* [Exercise goal]: All of the data, word for word and free of pictures, is the expected result.

* [Plain-text document sources]:
* * *

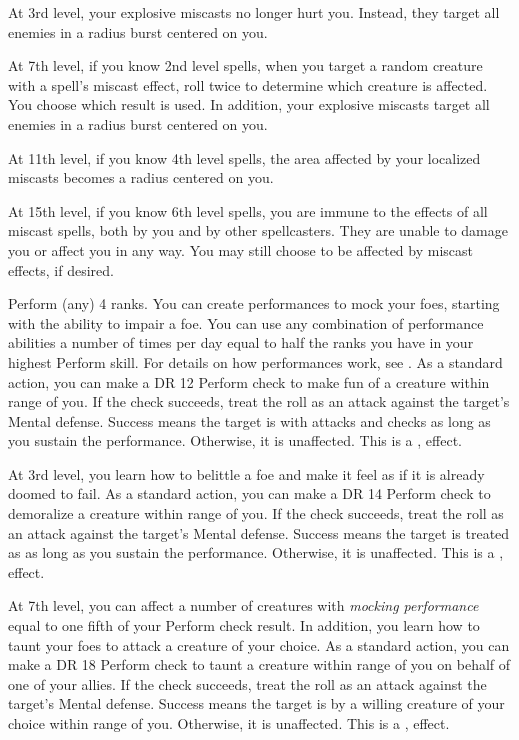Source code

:     At 3rd level, your explosive miscasts no longer hurt you.
    Instead, they target all enemies in a \areasmall radius burst centered on you.

    At 7th level, if you know 2nd level spells, when you target a random creature with a spell's miscast effect, roll twice to determine which creature is affected.
    You choose which result is used.
    In addition, your explosive miscasts target all enemies in a \areamed radius burst centered on you.

    At 11th level, if you know 4th level spells, the area affected by your localized miscasts becomes a \areamed radius centered on you.

    At 15th level, if you know 6th level spells, you are immune to the effects of all miscast spells, both by you and by other spellcasters.
    They are unable to damage you or affect you in any way.
    You may still choose to be affected by miscast effects, if desired.

    \featpre Perform (any) 4 ranks.
    \featben You can create performances to mock your foes, starting with the ability to impair a foe.
    You can use any combination of performance abilities a number of times per day equal to half the ranks you have in your highest Perform skill.
    For details on how performances work, see .
     As a standard action, you can make a DR 12 Perform check to make fun of a creature within \rngmed range of you.
    If the check succeeds, treat the roll as an attack against the target's Mental defense.
    Success means the target is \impaired with attacks and checks as long as you sustain the performance.
    Otherwise, it is unaffected.
    This is a ,  effect.

    At 3rd level, you learn how to belittle a foe and make it feel as if it is already doomed to fail.
     As a standard action, you can make a DR 14 Perform check to demoralize a creature within \rngmed range of you.
    If the check succeeds, treat the roll as an attack against the target's Mental defense.
    Success means the target is treated as \bloodied as long as you sustain the performance.
    Otherwise, it is unaffected.
    This is a ,  effect.

    At 7th level, you can affect a number of creatures with \textit{mocking performance} equal to one fifth of your Perform check result.
    In addition, you learn how to taunt your foes to attack a creature of your choice.
     As a standard action, you can make a DR 18 Perform check to taunt a creature within \rngmed range of you on behalf of one of your allies.
    If the check succeeds, treat the roll as an attack against the target's Mental defense.
    Success means the target is \taunted by a willing creature of your choice within \rngmed range of you.
    Otherwise, it is unaffected.
    This is a ,  effect.

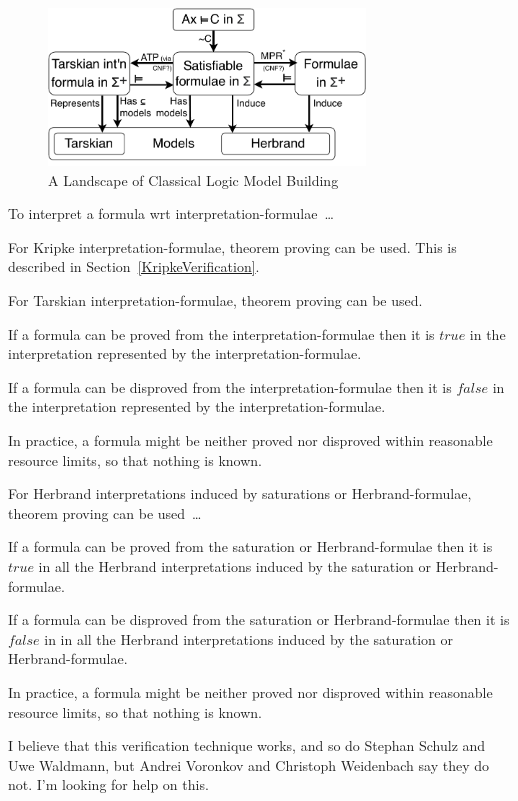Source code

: \documentclass{easychair}
\newenvironment{packed_itemize}{
\vspace*{-0.3em}
\begin{itemize}
\setlength{\partopsep}{0pt}
\setlength{\itemsep}{1pt}
\setlength{\parskip}{0pt}
\setlength{\parsep}{0pt}
}{\end{itemize}}
\begin{document}
\begin{figure}[htbp]
\centering
\includegraphics[width=0.75\textwidth]{ModelLandscape.pdf}
\caption{A Landscape of Classical Logic Model Building}
\label{ModelLandscape}
\end{figure}

To interpret a formula wrt interpretation-formulae~\ldots
\begin{packed_itemize}
\item For Kripke interpretation-formulae, theorem proving can be used.
      This is described in Section~\ref{KripkeVerification}.
\item For Tarskian interpretation-formulae, theorem proving can be used.
      \begin{packed_itemize}
      \item If a formula can be proved from the interpretation-formulae then it is $true$ in the 
            interpretation represented by the interpretation-formulae.
      \item If a formula can be disproved from the interpretation-formulae then it is $false$ in 
            the interpretation represented by the interpretation-formulae.
      \item In practice, a formula might be neither proved nor disproved within reasonable 
            resource limits, so that nothing is known.
      \end{packed_itemize}
\item For Herbrand interpretations induced by saturations or Herbrand-formulae, theorem proving 
      can be used~\ldots
      \begin{packed_itemize}
      \item If a formula can be proved from the saturation or Herbrand-formulae then it is 
            $true$ in all the Herbrand interpretations induced by the saturation or 
            Herbrand-formulae.
      \item If a formula can be disproved from the saturation or Herbrand-formulae then it is 
            $false$ in in all the Herbrand interpretations induced by the saturation or 
            Herbrand-formulae.
      \item In practice, a formula might be neither proved nor disproved within reasonable 
            resource limits, so that nothing is known.
      \end{packed_itemize}
      I believe that this verification technique works, and so do Stephan Schulz and Uwe Waldmann,
      but Andrei Voronkov and Christoph Weidenbach say they do not.
      I'm looking for help on this.
\end{packed_itemize}
\end{document}
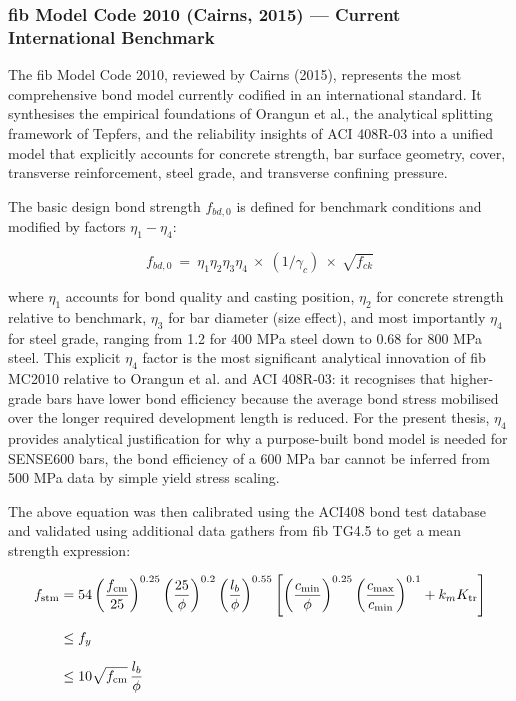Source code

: \subsubsection{fib Model Code 2010 (Cairns, 2015) — Current International Benchmark}
The fib Model Code 2010, reviewed by Cairns (2015), represents the most comprehensive bond model currently codified in an international standard. It synthesises the empirical foundations of Orangun et al., the analytical splitting framework of Tepfers, and the reliability insights of ACI 408R-03 into a unified model that explicitly accounts for concrete strength, bar surface geometry, cover, transverse reinforcement, steel grade, and transverse confining pressure.

The basic design bond strength $f_{bd,0}$ is defined for benchmark conditions and modified by factors $\eta_1-\eta_4$:

\begin{equation}
    f_{bd,0}\ =\ {\eta }_{1}{\eta }_{2}{\eta }_{3}{\eta }_{4}\ \times \ (1/{\gamma }_{c})\ \times \ \sqrt{f_{ck}}
\end{equation}

where ${\eta }_{1}$ accounts for bond quality and casting position, ${\eta }_{2}$ for concrete strength relative to benchmark, ${\eta }_{3}$ for bar diameter (size effect), and most importantly ${\eta }_{4}$ for steel grade, ranging from 1.2 for 400 MPa steel down to 0.68 for 800 MPa steel. This explicit ${\eta }_{4}$ factor is the most significant analytical innovation of fib MC2010 relative to Orangun et al. and ACI 408R-03: it recognises that higher-grade bars have lower bond efficiency because the average bond stress mobilised over the longer required development length is reduced. For the present thesis, ${\eta }_{4}$ provides analytical justification for why a purpose-built bond model is needed for SENSE600 bars, the bond efficiency of a 600 MPa bar cannot be inferred from 500 MPa data by simple yield stress scaling.

The above equation was then calibrated using the ACI408 bond test database and validated using additional data gathers from fib TG4.5 to get a mean strength expression:

\begin{align}
f_{\mathrm{stm}}
&= 54\left(\frac{f_{\mathrm{cm}}}{25}\right)^{0.25}
     \left(\frac{25}{\phi}\right)^{0.2}
     \left(\frac{l_b}{\phi}\right)^{0.55}
     \left[
       \left(\frac{c_{\mathrm{min}}}{\phi}\right)^{0.25}
       \left(\frac{c_{\mathrm{max}}}{c_{\mathrm{min}}}\right)^{0.1}
       + k_m K_{\mathrm{tr}}
     \right] \label{eq:fstm} \\[6pt]
&\leq f_y \notag \\[6pt]
&\leq 10\sqrt{f_{\mathrm{cm}}}\,\frac{l_b}{\phi} \notag
\end{align}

* * *

* [Solved problem]:
Source code

:     At 3rd level, your explosive miscasts no longer hurt you.
    Instead, they target all enemies in a \areasmall radius burst centered on you.

    At 7th level, if you know 2nd level spells, when you target a random creature with a spell's miscast effect, roll twice to determine which creature is affected.
    You choose which result is used.
    In addition, your explosive miscasts target all enemies in a \areamed radius burst centered on you.

    At 11th level, if you know 4th level spells, the area affected by your localized miscasts becomes a \areamed radius centered on you.

    At 15th level, if you know 6th level spells, you are immune to the effects of all miscast spells, both by you and by other spellcasters.
    They are unable to damage you or affect you in any way.
    You may still choose to be affected by miscast effects, if desired.

    \featpre Perform (any) 4 ranks.
    \featben You can create performances to mock your foes, starting with the ability to impair a foe.
    You can use any combination of performance abilities a number of times per day equal to half the ranks you have in your highest Perform skill.
    For details on how performances work, see .
     As a standard action, you can make a DR 12 Perform check to make fun of a creature within \rngmed range of you.
    If the check succeeds, treat the roll as an attack against the target's Mental defense.
    Success means the target is \impaired with attacks and checks as long as you sustain the performance.
    Otherwise, it is unaffected.
    This is a ,  effect.

    At 3rd level, you learn how to belittle a foe and make it feel as if it is already doomed to fail.
     As a standard action, you can make a DR 14 Perform check to demoralize a creature within \rngmed range of you.
    If the check succeeds, treat the roll as an attack against the target's Mental defense.
    Success means the target is treated as \bloodied as long as you sustain the performance.
    Otherwise, it is unaffected.
    This is a ,  effect.

    At 7th level, you can affect a number of creatures with \textit{mocking performance} equal to one fifth of your Perform check result.
    In addition, you learn how to taunt your foes to attack a creature of your choice.
     As a standard action, you can make a DR 18 Perform check to taunt a creature within \rngmed range of you on behalf of one of your allies.
    If the check succeeds, treat the roll as an attack against the target's Mental defense.
    Success means the target is \taunted by a willing creature of your choice within \rngmed range of you.
    Otherwise, it is unaffected.
    This is a ,  effect.

Source code

: \documentclass{easychair}
\newenvironment{packed_itemize}{
\vspace*{-0.3em}
\begin{itemize}
\setlength{\partopsep}{0pt}
\setlength{\itemsep}{1pt}
\setlength{\parskip}{0pt}
\setlength{\parsep}{0pt}
}{\end{itemize}}
\begin{document}
\begin{figure}[htbp]
\centering
\includegraphics[width=0.75\textwidth]{ModelLandscape.pdf}
\caption{A Landscape of Classical Logic Model Building}
\label{ModelLandscape}
\end{figure}

To interpret a formula wrt interpretation-formulae~\ldots
\begin{packed_itemize}
\item For Kripke interpretation-formulae, theorem proving can be used.
      This is described in Section~\ref{KripkeVerification}.
\item For Tarskian interpretation-formulae, theorem proving can be used.
      \begin{packed_itemize}
      \item If a formula can be proved from the interpretation-formulae then it is $true$ in the 
            interpretation represented by the interpretation-formulae.
      \item If a formula can be disproved from the interpretation-formulae then it is $false$ in 
            the interpretation represented by the interpretation-formulae.
      \item In practice, a formula might be neither proved nor disproved within reasonable 
            resource limits, so that nothing is known.
      \end{packed_itemize}
\item For Herbrand interpretations induced by saturations or Herbrand-formulae, theorem proving 
      can be used~\ldots
      \begin{packed_itemize}
      \item If a formula can be proved from the saturation or Herbrand-formulae then it is 
            $true$ in all the Herbrand interpretations induced by the saturation or 
            Herbrand-formulae.
      \item If a formula can be disproved from the saturation or Herbrand-formulae then it is 
            $false$ in in all the Herbrand interpretations induced by the saturation or 
            Herbrand-formulae.
      \item In practice, a formula might be neither proved nor disproved within reasonable 
            resource limits, so that nothing is known.
      \end{packed_itemize}
      I believe that this verification technique works, and so do Stephan Schulz and Uwe Waldmann,
      but Andrei Voronkov and Christoph Weidenbach say they do not.
      I'm looking for help on this.
\end{packed_itemize}
\end{document}
Source code

: \subsubsection{fib Model Code 2010 (Cairns, 2015) — Current International Benchmark}
The fib Model Code 2010, reviewed by Cairns (2015), represents the most comprehensive bond model currently codified in an international standard. It synthesises the empirical foundations of Orangun et al., the analytical splitting framework of Tepfers, and the reliability insights of ACI 408R-03 into a unified model that explicitly accounts for concrete strength, bar surface geometry, cover, transverse reinforcement, steel grade, and transverse confining pressure.

The basic design bond strength $f_{bd,0}$ is defined for benchmark conditions and modified by factors $\eta_1-\eta_4$:

\begin{equation}
    f_{bd,0}\ =\ {\eta }_{1}{\eta }_{2}{\eta }_{3}{\eta }_{4}\ \times \ (1/{\gamma }_{c})\ \times \ \sqrt{f_{ck}}
\end{equation}

where ${\eta }_{1}$ accounts for bond quality and casting position, ${\eta }_{2}$ for concrete strength relative to benchmark, ${\eta }_{3}$ for bar diameter (size effect), and most importantly ${\eta }_{4}$ for steel grade, ranging from 1.2 for 400 MPa steel down to 0.68 for 800 MPa steel. This explicit ${\eta }_{4}$ factor is the most significant analytical innovation of fib MC2010 relative to Orangun et al. and ACI 408R-03: it recognises that higher-grade bars have lower bond efficiency because the average bond stress mobilised over the longer required development length is reduced. For the present thesis, ${\eta }_{4}$ provides analytical justification for why a purpose-built bond model is needed for SENSE600 bars, the bond efficiency of a 600 MPa bar cannot be inferred from 500 MPa data by simple yield stress scaling.

The above equation was then calibrated using the ACI408 bond test database and validated using additional data gathers from fib TG4.5 to get a mean strength expression:

\begin{align}
f_{\mathrm{stm}}
&= 54\left(\frac{f_{\mathrm{cm}}}{25}\right)^{0.25}
     \left(\frac{25}{\phi}\right)^{0.2}
     \left(\frac{l_b}{\phi}\right)^{0.55}
     \left[
       \left(\frac{c_{\mathrm{min}}}{\phi}\right)^{0.25}
       \left(\frac{c_{\mathrm{max}}}{c_{\mathrm{min}}}\right)^{0.1}
       + k_m K_{\mathrm{tr}}
     \right] \label{eq:fstm} \\[6pt]
&\leq f_y \notag \\[6pt]
&\leq 10\sqrt{f_{\mathrm{cm}}}\,\frac{l_b}{\phi} \notag
\end{align}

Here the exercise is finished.